More relevant would be figures for the last time needed to enter an Olympic or World Championship 400m final (as distinct from time of the eighth-placed finisher in finals). I suspect often the time of the last guy to qualify (out of the semis) will be faster than the eighth-placed time in the subsequent final.
But the observation is more relevant now since the Tournament structure has changed in recent years, within this decade for certain: World and Olympic Championships have been reduced to three rounds, instead of the traditional four rounds.
In Commonwealth Games, the rounds (not sure about the 2006 Games, sorry) have stayed at four, but since Vancouver Island 1994 finalists have been given a full day’s rest before racing for the medals.

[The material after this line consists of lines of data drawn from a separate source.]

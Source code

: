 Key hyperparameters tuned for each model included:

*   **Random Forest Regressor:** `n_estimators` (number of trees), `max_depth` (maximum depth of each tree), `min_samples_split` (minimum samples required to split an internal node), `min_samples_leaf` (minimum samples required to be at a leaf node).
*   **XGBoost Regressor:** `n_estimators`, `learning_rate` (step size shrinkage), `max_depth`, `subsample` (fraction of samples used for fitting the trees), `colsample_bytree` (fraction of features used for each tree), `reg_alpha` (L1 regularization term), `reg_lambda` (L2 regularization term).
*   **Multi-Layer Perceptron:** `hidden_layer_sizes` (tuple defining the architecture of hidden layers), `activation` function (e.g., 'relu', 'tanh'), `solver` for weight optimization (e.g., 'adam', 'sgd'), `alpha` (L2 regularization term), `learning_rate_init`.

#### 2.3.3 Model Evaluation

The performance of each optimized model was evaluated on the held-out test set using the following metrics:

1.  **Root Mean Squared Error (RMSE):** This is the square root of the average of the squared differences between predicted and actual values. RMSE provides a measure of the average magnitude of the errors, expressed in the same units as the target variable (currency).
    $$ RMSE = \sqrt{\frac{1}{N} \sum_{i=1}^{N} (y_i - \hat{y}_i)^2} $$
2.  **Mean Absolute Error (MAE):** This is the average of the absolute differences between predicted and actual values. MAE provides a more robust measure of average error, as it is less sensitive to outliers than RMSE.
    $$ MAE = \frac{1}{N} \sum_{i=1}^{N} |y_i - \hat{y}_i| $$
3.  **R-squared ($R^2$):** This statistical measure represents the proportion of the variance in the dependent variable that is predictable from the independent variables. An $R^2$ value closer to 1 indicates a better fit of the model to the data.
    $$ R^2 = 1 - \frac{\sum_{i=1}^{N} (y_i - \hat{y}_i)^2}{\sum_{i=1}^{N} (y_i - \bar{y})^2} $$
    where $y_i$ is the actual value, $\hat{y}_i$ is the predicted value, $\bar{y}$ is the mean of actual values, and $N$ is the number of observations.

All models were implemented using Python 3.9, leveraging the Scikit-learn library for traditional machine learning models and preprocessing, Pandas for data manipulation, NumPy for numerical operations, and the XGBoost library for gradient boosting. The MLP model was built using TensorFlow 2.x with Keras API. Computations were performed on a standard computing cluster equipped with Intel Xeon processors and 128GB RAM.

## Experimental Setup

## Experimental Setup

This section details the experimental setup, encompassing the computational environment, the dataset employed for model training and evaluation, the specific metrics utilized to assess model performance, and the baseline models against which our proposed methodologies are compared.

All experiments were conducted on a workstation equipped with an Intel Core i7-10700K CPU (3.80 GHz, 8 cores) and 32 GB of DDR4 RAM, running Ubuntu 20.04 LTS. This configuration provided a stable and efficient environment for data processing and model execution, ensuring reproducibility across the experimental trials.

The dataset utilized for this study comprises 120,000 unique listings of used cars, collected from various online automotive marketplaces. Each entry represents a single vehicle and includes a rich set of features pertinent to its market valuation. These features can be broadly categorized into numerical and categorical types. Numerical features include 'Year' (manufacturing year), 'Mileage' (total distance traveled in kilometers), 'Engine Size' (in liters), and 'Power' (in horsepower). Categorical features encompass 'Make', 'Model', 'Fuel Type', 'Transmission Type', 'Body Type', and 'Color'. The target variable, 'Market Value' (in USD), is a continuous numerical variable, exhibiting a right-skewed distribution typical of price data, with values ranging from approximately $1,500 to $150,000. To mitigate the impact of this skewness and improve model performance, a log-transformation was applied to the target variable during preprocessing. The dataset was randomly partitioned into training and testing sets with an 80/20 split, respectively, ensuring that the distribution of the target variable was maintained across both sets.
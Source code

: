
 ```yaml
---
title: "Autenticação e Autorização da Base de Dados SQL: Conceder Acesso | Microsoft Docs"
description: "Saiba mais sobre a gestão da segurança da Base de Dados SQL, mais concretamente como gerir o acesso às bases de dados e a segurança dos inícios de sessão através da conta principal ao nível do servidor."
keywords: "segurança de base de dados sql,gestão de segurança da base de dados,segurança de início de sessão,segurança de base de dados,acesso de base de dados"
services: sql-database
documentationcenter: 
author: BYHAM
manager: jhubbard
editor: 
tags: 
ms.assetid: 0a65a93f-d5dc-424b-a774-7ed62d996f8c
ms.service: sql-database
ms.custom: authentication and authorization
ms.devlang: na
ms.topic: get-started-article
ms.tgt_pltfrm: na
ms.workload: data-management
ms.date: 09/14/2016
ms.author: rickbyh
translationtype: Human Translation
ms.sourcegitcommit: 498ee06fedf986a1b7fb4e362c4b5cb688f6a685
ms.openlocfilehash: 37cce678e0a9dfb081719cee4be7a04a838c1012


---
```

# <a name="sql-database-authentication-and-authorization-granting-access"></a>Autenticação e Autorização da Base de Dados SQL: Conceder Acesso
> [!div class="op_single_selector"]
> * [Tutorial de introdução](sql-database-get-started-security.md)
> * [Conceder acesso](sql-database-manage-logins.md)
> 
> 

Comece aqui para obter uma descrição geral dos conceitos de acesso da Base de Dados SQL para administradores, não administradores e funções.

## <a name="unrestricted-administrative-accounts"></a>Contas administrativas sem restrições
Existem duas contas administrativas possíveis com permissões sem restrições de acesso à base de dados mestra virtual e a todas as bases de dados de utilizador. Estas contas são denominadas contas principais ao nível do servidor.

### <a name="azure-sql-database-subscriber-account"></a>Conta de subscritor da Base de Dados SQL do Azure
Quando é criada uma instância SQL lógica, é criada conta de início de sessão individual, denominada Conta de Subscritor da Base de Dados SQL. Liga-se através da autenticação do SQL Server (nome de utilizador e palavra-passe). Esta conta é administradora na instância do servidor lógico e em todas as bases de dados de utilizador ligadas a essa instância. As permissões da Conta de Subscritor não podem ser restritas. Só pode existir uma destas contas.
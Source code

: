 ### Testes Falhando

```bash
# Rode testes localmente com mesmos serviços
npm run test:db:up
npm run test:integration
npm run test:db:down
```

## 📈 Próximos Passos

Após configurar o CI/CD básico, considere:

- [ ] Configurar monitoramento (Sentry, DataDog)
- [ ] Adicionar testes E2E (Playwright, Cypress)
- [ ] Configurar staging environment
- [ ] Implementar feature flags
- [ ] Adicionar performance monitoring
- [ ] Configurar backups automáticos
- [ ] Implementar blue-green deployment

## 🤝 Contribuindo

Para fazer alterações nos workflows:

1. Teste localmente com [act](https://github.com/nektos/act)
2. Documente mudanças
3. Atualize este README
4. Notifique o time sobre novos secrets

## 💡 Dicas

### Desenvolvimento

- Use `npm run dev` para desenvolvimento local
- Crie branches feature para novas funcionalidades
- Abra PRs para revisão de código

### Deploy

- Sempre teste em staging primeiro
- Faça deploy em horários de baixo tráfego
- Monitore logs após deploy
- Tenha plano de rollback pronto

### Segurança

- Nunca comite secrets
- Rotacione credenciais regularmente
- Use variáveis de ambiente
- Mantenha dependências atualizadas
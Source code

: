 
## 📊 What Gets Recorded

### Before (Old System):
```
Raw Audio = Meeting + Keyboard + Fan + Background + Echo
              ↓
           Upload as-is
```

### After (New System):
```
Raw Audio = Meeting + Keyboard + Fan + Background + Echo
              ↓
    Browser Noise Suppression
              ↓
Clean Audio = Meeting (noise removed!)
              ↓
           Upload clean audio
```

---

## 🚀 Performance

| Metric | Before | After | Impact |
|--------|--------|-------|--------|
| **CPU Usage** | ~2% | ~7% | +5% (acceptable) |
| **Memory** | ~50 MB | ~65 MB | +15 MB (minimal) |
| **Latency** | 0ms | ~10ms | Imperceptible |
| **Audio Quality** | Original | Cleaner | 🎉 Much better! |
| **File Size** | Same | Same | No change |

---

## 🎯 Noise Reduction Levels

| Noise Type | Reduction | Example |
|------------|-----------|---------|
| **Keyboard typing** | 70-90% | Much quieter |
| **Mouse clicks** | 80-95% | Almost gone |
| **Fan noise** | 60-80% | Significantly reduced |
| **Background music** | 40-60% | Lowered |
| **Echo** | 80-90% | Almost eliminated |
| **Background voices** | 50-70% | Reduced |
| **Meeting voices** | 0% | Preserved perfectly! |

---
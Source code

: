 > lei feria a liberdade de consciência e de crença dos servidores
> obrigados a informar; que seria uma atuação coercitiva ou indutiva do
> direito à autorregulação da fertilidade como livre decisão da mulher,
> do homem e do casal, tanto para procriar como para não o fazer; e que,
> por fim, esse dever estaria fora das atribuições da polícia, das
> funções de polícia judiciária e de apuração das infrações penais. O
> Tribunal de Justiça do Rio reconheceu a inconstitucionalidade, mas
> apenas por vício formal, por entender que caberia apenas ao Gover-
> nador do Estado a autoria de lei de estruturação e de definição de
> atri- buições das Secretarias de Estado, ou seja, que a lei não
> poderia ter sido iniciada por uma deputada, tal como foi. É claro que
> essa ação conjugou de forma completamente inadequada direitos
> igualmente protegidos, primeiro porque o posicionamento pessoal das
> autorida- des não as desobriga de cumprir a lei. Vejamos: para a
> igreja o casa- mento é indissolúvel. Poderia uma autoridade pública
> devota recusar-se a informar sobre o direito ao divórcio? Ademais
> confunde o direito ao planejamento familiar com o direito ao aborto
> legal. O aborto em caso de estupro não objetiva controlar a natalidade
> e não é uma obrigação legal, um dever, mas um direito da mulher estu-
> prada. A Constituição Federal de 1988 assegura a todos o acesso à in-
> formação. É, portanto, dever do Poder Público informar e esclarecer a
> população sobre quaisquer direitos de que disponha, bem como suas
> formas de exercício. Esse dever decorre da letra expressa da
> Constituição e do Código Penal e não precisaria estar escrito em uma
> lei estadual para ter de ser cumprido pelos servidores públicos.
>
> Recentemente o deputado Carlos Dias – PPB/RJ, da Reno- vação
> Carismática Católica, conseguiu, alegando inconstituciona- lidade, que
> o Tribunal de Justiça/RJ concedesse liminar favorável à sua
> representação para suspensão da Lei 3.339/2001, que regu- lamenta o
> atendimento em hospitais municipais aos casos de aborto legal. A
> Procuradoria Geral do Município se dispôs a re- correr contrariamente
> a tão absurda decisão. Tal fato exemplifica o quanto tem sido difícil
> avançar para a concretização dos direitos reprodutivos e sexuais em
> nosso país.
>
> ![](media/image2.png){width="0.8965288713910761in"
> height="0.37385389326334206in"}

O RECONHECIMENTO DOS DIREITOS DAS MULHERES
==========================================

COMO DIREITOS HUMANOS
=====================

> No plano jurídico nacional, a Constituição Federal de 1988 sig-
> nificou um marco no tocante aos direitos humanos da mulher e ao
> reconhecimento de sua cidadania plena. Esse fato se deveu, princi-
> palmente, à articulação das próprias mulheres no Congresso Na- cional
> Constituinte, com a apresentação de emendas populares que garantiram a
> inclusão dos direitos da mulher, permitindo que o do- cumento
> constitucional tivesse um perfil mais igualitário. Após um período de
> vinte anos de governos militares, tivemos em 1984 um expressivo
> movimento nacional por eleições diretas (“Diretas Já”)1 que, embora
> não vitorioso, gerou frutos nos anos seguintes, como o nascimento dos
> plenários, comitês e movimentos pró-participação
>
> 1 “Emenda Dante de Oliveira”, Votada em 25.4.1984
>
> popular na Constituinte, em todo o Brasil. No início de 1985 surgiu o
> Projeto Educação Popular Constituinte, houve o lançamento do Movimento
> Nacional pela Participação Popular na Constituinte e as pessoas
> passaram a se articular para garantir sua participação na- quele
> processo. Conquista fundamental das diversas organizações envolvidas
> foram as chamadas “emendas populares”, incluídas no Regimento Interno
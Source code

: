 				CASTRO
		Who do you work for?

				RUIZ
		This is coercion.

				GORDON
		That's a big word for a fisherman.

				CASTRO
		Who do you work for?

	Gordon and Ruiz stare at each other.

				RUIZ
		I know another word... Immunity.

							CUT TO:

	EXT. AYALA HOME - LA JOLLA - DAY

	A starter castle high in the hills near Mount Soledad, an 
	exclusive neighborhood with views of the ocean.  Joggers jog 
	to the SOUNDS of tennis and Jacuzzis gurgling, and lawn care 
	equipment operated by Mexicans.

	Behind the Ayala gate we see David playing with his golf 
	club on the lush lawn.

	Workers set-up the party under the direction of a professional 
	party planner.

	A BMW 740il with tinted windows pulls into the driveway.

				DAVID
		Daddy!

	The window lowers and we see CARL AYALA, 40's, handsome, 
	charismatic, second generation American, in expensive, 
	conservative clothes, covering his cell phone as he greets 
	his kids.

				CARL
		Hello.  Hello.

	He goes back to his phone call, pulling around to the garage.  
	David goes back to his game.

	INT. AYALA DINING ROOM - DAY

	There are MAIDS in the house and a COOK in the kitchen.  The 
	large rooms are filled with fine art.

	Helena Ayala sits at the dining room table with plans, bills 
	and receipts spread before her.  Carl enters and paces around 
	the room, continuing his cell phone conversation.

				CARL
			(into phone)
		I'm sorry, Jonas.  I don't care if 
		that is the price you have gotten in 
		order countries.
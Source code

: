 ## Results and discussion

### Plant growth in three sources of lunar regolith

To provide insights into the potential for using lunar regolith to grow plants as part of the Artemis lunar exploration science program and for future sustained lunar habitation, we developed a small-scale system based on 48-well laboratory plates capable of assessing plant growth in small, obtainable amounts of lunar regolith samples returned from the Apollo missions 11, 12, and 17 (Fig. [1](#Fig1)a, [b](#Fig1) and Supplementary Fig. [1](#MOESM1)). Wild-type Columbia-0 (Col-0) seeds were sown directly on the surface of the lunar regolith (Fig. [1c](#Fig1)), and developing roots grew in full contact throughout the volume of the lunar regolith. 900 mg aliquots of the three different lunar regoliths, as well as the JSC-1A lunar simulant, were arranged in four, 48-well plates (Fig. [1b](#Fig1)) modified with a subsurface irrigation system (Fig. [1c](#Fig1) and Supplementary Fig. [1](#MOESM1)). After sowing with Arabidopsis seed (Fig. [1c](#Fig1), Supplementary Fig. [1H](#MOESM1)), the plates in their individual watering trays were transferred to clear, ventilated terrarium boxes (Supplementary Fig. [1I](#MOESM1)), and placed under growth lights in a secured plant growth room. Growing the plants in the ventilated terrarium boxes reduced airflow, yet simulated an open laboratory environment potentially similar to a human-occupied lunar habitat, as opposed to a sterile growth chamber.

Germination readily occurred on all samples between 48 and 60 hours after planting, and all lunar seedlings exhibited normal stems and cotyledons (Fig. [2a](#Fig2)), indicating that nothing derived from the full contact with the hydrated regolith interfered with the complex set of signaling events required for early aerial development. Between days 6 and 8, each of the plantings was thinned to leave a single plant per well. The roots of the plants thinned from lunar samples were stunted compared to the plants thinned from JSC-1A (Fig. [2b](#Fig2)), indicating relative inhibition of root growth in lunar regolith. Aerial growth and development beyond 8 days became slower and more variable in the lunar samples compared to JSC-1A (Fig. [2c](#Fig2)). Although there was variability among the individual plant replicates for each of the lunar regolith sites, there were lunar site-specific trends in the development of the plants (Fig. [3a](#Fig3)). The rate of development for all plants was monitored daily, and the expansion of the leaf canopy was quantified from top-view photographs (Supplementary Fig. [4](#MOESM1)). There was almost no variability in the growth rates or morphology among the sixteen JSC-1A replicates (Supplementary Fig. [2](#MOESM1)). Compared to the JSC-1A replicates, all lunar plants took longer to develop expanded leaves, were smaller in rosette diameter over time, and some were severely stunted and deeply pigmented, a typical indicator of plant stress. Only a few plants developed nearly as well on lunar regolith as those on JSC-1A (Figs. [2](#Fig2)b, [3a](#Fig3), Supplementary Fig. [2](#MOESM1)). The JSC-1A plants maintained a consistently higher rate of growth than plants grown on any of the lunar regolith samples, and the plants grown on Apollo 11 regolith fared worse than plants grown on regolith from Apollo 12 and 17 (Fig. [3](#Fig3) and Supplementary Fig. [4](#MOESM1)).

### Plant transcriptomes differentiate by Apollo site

They used to run four rounds over a roughly 28hrs period (across two successive days) with the semis only four hours or so before the final. That’s why the Com Games record set in 1970 at 45.0 lasted 20 years until the Aussie Darren Clark led two Kenyans into the 44s in Auckland.
Clark’s time of 44.60 then lasted only until the next Games in Canada because the Welsh winner may have been better prepared or more talented, but certainly the day’s rest before the final helped him to shave 0.02 off the record which still stands coming into India 2010.
The transformed competition format has created the potential for faster times in the preliminary rounds at all of the above tournaments.
One assumes the high performance managers for every national federation would have the figures to hand.
But the big question is, what are they going to do about it? These stats are all after the fact. How athletes and coaches should prepare to face the challenge remains paramount.